Thursday, January 4, 2018

2017/2018 year in (p)review

As 2017 ends and 2018 beginnings, it's time to engage in the annual tradition of looking back at what the top topics on UM & Global were in 2017 and looking forward to what they might be in 2018. To see what my guesses were for 2017 at the beginning of the year, see here.

The most popular post of 2017, and the most popular post ever on UM & Global, is "American UMC decline is a white people problem." This piece combined themes of race, church decline, and data analysis. All three of these themes have been important to UM & Global in the past.

The biggest foci for UM & Global in 2017, though, were undoubtedly church unity and our assessment of the draft UMC ecclesiology document, "Wonder, Love and Praise." Both topics took up a lot of blog posts over the year and included posts that were among the most-read of 2017.

UM & Global's treatment of "Wonder, Love and Praise" harkens back in some ways to our assessment of "Grace Upon Grace." Both series included multiple authors from across the connection reflecting upon important documents of the church. The comment collection process for "Wonder, Love and Praise" is now closed, and we will have to wait to see what the Committee on Faith and Order does with the comments submitted by our authors and others.

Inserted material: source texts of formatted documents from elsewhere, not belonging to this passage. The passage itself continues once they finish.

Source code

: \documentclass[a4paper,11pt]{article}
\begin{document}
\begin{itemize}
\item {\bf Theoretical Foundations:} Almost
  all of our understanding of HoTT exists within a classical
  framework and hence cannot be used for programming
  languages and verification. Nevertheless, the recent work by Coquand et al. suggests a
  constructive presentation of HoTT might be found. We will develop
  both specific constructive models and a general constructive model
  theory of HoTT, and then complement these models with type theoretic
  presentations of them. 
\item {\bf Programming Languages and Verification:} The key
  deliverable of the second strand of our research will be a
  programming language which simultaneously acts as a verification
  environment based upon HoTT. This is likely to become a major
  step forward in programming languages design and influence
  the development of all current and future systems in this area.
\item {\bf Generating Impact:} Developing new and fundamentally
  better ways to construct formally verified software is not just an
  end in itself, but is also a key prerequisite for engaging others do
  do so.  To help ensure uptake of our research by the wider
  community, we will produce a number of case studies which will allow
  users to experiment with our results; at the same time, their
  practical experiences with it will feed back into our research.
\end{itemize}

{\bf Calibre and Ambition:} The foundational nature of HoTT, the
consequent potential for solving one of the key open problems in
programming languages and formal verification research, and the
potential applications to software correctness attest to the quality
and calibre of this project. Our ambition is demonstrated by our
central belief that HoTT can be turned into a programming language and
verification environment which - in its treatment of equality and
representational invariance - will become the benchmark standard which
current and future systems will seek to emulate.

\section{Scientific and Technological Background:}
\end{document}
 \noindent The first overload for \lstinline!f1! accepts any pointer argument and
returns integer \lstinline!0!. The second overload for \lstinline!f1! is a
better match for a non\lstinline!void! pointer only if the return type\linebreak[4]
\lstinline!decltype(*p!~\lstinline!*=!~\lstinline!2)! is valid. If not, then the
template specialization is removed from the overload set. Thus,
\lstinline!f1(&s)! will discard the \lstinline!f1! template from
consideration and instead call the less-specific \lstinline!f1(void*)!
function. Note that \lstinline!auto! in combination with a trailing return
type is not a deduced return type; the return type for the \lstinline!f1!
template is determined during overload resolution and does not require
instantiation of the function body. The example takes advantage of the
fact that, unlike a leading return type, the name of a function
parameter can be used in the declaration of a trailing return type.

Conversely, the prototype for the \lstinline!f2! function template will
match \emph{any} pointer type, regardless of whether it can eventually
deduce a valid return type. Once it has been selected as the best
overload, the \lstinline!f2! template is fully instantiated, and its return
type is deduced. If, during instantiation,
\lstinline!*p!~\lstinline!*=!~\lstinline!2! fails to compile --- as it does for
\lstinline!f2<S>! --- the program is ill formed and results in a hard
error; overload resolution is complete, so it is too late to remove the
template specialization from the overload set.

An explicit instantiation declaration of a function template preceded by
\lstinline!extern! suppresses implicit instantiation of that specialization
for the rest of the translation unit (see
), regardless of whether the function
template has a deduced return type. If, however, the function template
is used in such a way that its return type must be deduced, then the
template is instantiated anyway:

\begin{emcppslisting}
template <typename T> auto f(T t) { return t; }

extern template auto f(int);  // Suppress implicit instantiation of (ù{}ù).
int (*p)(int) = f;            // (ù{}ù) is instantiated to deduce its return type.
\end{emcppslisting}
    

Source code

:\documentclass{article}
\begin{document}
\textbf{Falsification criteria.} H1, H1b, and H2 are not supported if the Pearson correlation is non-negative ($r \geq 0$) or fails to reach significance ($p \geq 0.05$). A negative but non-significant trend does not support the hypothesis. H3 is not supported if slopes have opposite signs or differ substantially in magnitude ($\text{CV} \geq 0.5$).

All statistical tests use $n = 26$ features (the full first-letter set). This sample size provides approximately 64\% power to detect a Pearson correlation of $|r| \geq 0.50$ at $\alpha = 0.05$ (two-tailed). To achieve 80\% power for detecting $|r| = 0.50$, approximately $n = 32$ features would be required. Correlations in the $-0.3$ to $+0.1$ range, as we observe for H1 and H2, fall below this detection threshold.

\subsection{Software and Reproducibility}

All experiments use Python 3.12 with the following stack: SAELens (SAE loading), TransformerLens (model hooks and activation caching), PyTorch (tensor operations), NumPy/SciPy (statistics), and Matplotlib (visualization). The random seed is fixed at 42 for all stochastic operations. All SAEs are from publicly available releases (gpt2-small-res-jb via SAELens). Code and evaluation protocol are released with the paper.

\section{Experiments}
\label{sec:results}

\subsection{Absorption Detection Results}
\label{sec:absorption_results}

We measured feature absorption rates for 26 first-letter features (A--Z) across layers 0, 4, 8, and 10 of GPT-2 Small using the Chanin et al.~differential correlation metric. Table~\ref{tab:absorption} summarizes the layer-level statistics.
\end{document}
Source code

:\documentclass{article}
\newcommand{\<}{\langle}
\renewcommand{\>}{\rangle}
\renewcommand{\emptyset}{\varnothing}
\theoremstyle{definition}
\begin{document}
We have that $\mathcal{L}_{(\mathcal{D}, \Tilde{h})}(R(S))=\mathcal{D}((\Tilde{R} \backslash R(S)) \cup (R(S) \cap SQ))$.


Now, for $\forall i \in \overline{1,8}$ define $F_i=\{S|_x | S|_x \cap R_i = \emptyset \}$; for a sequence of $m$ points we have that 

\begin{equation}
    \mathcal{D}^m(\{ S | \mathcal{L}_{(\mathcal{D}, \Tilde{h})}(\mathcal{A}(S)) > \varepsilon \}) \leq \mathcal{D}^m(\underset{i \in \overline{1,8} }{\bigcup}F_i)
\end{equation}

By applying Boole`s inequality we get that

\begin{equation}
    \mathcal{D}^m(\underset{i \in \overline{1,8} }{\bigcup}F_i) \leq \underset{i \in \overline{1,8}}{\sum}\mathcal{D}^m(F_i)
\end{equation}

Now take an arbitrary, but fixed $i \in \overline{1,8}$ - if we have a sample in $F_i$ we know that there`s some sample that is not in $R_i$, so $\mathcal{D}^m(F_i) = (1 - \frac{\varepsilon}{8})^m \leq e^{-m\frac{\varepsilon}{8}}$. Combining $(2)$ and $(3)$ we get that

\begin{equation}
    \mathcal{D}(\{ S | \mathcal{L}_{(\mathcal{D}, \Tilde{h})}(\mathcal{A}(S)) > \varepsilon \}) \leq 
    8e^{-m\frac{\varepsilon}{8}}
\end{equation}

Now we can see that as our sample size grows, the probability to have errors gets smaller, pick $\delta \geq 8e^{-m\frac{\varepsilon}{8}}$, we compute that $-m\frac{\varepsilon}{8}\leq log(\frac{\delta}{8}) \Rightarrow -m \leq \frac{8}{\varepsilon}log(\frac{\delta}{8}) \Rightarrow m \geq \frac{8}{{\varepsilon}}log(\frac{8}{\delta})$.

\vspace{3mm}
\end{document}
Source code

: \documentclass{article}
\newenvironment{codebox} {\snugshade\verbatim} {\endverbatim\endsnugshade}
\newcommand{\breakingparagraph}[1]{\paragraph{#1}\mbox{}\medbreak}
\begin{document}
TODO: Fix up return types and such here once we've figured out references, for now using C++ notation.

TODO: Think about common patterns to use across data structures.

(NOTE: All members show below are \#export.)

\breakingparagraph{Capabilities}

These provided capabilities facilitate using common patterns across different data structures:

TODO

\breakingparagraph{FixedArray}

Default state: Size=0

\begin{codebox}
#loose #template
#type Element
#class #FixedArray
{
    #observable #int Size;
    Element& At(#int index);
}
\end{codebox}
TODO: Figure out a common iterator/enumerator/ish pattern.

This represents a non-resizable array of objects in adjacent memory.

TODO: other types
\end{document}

The focus on church unity is part of a larger complex of issues including, as I termed them at the beginning of 2017, General Conference, the Sexuality Debate, and Global Ecclesiology. In some ways, the sexuality debate in the UMC has become a black hole, sucking in all others issues that operate at a more than local level. UM & Global would not have spent so much time exploring the grounds for and challenges to church unity in 2017 without that backdrop. Questions of where the UMC will go in the future are important for a blog "dedicated to fostering conversations about the global nature of The United Methodist Church," but the challenge for 2018 will be to continue to engage with such questions without being consumed by them, while still having attention for other important missiological topics.